** Entries provided follows **

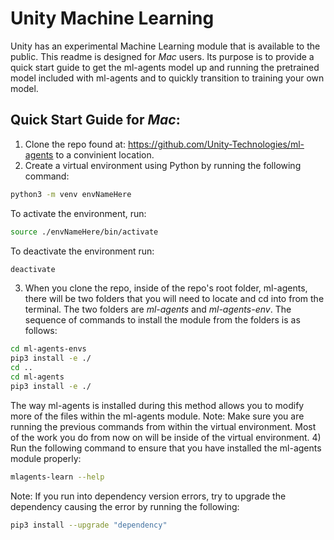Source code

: # Unity Machine Learning
Unity has an experimental Machine Learning module that is available to the public. This readme is designed for *Mac* users. 
Its purpose is to provide a quick start guide to get the ml-agents model up and running the pretrained model included with ml-agents and to quickly transition to training your own model.

## Quick Start Guide for *Mac*:
1) Clone the repo found at: https://github.com/Unity-Technologies/ml-agents to a convinient location.
2) Create a virtual environment using Python by running the following command:
```sh
python3 -m venv envNameHere
```
To activate the environment, run:
```sh
source ./envNameHere/bin/activate
```
To deactivate the environment run:
```sh
deactivate
```
3) When you clone the repo, inside of the repo's root folder, ml-agents, there will be two folders that you will need to locate and cd into from the terminal. The two folders are *ml-agents* and *ml-agents-env*. The sequence of commands to install the module from the folders is as follows:
```sh
cd ml-agents-envs
pip3 install -e ./
cd ..
cd ml-agents
pip3 install -e ./
```
The way ml-agents is installed during this method allows you to modify more of the files within the ml-agents module.
Note: Make sure you are running the previous commands from within the virtual environment. Most of the work you do from now on will be inside of the virtual environment.
4) Run the following command to ensure that you have installed the ml-agents module properly:
```sh
mlagents-learn --help
```
Note: If you run into dependency version errors, try to upgrade the dependency causing the error by running the following:
```sh
pip3 install --upgrade "dependency"
```

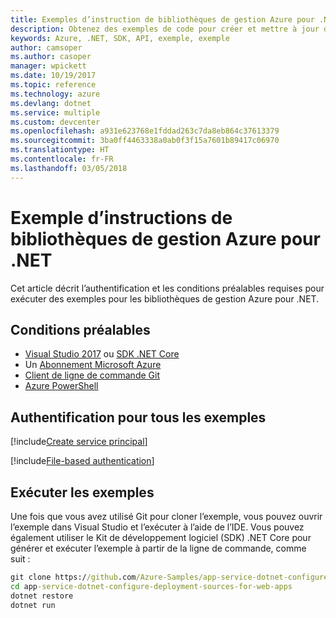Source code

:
 ```yaml
---
title: Exemples d’instruction de bibliothèques de gestion Azure pour .NET
description: Obtenez des exemples de code pour créer et mettre à jour des ressources à l’aide des bibliothèques de gestion Azure pour .NET.
keywords: Azure, .NET, SDK, API, exemple, exemple
author: camsoper
ms.author: casoper
manager: wpickett
ms.date: 10/19/2017
ms.topic: reference
ms.technology: azure
ms.devlang: dotnet
ms.service: multiple
ms.custom: devcenter
ms.openlocfilehash: a931e623768e1fddad263c7da8eb864c37613379
ms.sourcegitcommit: 3ba0ff4463338a0ab0f3f15a7601b89417c06970
ms.translationtype: HT
ms.contentlocale: fr-FR
ms.lasthandoff: 03/05/2018
---
```

# <a name="azure-management-libraries-for-net-sample-instructions"></a>Exemple d’instructions de bibliothèques de gestion Azure pour .NET

Cet article décrit l’authentification et les conditions préalables requises pour exécuter des exemples pour les bibliothèques de gestion Azure pour .NET.

## <a name="prerequisties"></a>Conditions préalables 

* [Visual Studio 2017](https://www.visualstudio.com/vs/) ou [SDK .NET Core](https://www.microsoft.com/net/download/core)
* Un [Abonnement Microsoft Azure](https://azure.microsoft.com/free/)
* [Client de ligne de commande Git](https://git-scm.com/)
* [Azure PowerShell](/powershell/azure/install-azurerm-ps)

## <a name="authentication-for-all-samples"></a>Authentification pour tous les exemples

[!include[Create service principal](includes/create-sp.md)]

[!include[File-based authentication](includes/file-based-auth.md)]

## <a name="running-the-samples"></a>Exécuter les exemples

Une fois que vous avez utilisé Git pour cloner l’exemple, vous pouvez ouvrir l’exemple dans Visual Studio et l’exécuter à l’aide de l’IDE.  Vous pouvez également utiliser le Kit de développement logiciel (SDK) .NET Core pour générer et exécuter l’exemple à partir de la ligne de commande, comme suit :

```cmd
git clone https://github.com/Azure-Samples/app-service-dotnet-configure-deployment-sources-for-web-apps.git
cd app-service-dotnet-configure-deployment-sources-for-web-apps
dotnet restore
dotnet run
```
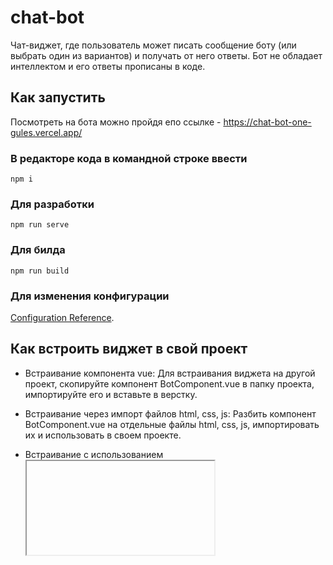 # chat-bot

Чат-виджет, где пользователь может писать сообщение боту (или выбрать один из вариантов) и получать от него ответы. 
Бот не обладает интеллектом и его ответы прописаны в коде.

## Как запустить

Посмотреть на бота можно пройдя епо ссылке - https://chat-bot-one-gules.vercel.app/

### В редакторе кода в командной строке ввести 
```
npm i
```
### Для разработки
```
npm run serve
```
### Для билда
```
npm run build
```
### Для изменения конфигурации
[Configuration Reference](https://cli.vuejs.org/config/).

## Как встроить виджет в свой проект
- Встраивание компонента vue:
  Для встраивания виджета на другой проект, скопируйте компонент BotComponent.vue в папку проекта, импортируйте его и вставьте в верстку.

- Встраивание через импорт файлов html, css, js:
  Разбить компонент BotComponent.vue на отдельные файлы html, css, js, импортировать их и использовать в своем проекте.
  
- Встраивание с использованием <iframe>:
  <iframe src="https://chat-bot-one-gules.vercel.app/" width="600" height="800" frameborder="0"></iframe>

** End of Entries provided **

**Assignment:** Be exact. Write out all the entries and omit the pictures.

**Answer space:**
Source code

: # Unity Machine Learning
Unity has an experimental Machine Learning module that is available to the public. This readme is designed for *Mac* users. 
Its purpose is to provide a quick start guide to get the ml-agents model up and running the pretrained model included with ml-agents and to quickly transition to training your own model.

## Quick Start Guide for *Mac*:
1) Clone the repo found at: https://github.com/Unity-Technologies/ml-agents to a convinient location.
2) Create a virtual environment using Python by running the following command:
```sh
python3 -m venv envNameHere
```
To activate the environment, run:
```sh
source ./envNameHere/bin/activate
```
To deactivate the environment run:
```sh
deactivate
```
3) When you clone the repo, inside of the repo's root folder, ml-agents, there will be two folders that you will need to locate and cd into from the terminal. The two folders are *ml-agents* and *ml-agents-env*. The sequence of commands to install the module from the folders is as follows:
```sh
cd ml-agents-envs
pip3 install -e ./
cd ..
cd ml-agents
pip3 install -e ./
```
The way ml-agents is installed during this method allows you to modify more of the files within the ml-agents module.
Note: Make sure you are running the previous commands from within the virtual environment. Most of the work you do from now on will be inside of the virtual environment.
4) Run the following command to ensure that you have installed the ml-agents module properly:
```sh
mlagents-learn --help
```
Note: If you run into dependency version errors, try to upgrade the dependency causing the error by running the following:
```sh
pip3 install --upgrade "dependency"
```

Source code

:
 ```yaml
---
title: Exemples d’instruction de bibliothèques de gestion Azure pour .NET
description: Obtenez des exemples de code pour créer et mettre à jour des ressources à l’aide des bibliothèques de gestion Azure pour .NET.
keywords: Azure, .NET, SDK, API, exemple, exemple
author: camsoper
ms.author: casoper
manager: wpickett
ms.date: 10/19/2017
ms.topic: reference
ms.technology: azure
ms.devlang: dotnet
ms.service: multiple
ms.custom: devcenter
ms.openlocfilehash: a931e623768e1fddad263c7da8eb864c37613379
ms.sourcegitcommit: 3ba0ff4463338a0ab0f3f15a7601b89417c06970
ms.translationtype: HT
ms.contentlocale: fr-FR
ms.lasthandoff: 03/05/2018
---
```

# <a name="azure-management-libraries-for-net-sample-instructions"></a>Exemple d’instructions de bibliothèques de gestion Azure pour .NET

Cet article décrit l’authentification et les conditions préalables requises pour exécuter des exemples pour les bibliothèques de gestion Azure pour .NET.

## <a name="prerequisties"></a>Conditions préalables 

* [Visual Studio 2017](https://www.visualstudio.com/vs/) ou [SDK .NET Core](https://www.microsoft.com/net/download/core)
* Un [Abonnement Microsoft Azure](https://azure.microsoft.com/free/)
* [Client de ligne de commande Git](https://git-scm.com/)
* [Azure PowerShell](/powershell/azure/install-azurerm-ps)

## <a name="authentication-for-all-samples"></a>Authentification pour tous les exemples

[!include[Create service principal](includes/create-sp.md)]

[!include[File-based authentication](includes/file-based-auth.md)]

## <a name="running-the-samples"></a>Exécuter les exemples

Une fois que vous avez utilisé Git pour cloner l’exemple, vous pouvez ouvrir l’exemple dans Visual Studio et l’exécuter à l’aide de l’IDE.  Vous pouvez également utiliser le Kit de développement logiciel (SDK) .NET Core pour générer et exécuter l’exemple à partir de la ligne de commande, comme suit :

```cmd
git clone https://github.com/Azure-Samples/app-service-dotnet-configure-deployment-sources-for-web-apps.git
cd app-service-dotnet-configure-deployment-sources-for-web-apps
dotnet restore
dotnet run
```
 # chat-bot

Чат-виджет, где пользователь может писать сообщение боту (или выбрать один из вариантов) и получать от него ответы. 
Бот не обладает интеллектом и его ответы прописаны в коде.

## Как запустить

Посмотреть на бота можно пройдя епо ссылке - https://chat-bot-one-gules.vercel.app/

### В редакторе кода в командной строке ввести 
```
npm i
```
### Для разработки
```
npm run serve
```
### Для билда
```
npm run build
```
### Для изменения конфигурации
[Configuration Reference](https://cli.vuejs.org/config/).

## Как встроить виджет в свой проект
- Встраивание компонента vue:
  Для встраивания виджета на другой проект, скопируйте компонент BotComponent.vue в папку проекта, импортируйте его и вставьте в верстку.

- Встраивание через импорт файлов html, css, js:
  Разбить компонент BotComponent.vue на отдельные файлы html, css, js, импортировать их и использовать в своем проекте.
  
- Встраивание с использованием <iframe>:
  <iframe src="https://chat-bot-one-gules.vercel.app/" width="600" height="800" frameborder="0"></iframe>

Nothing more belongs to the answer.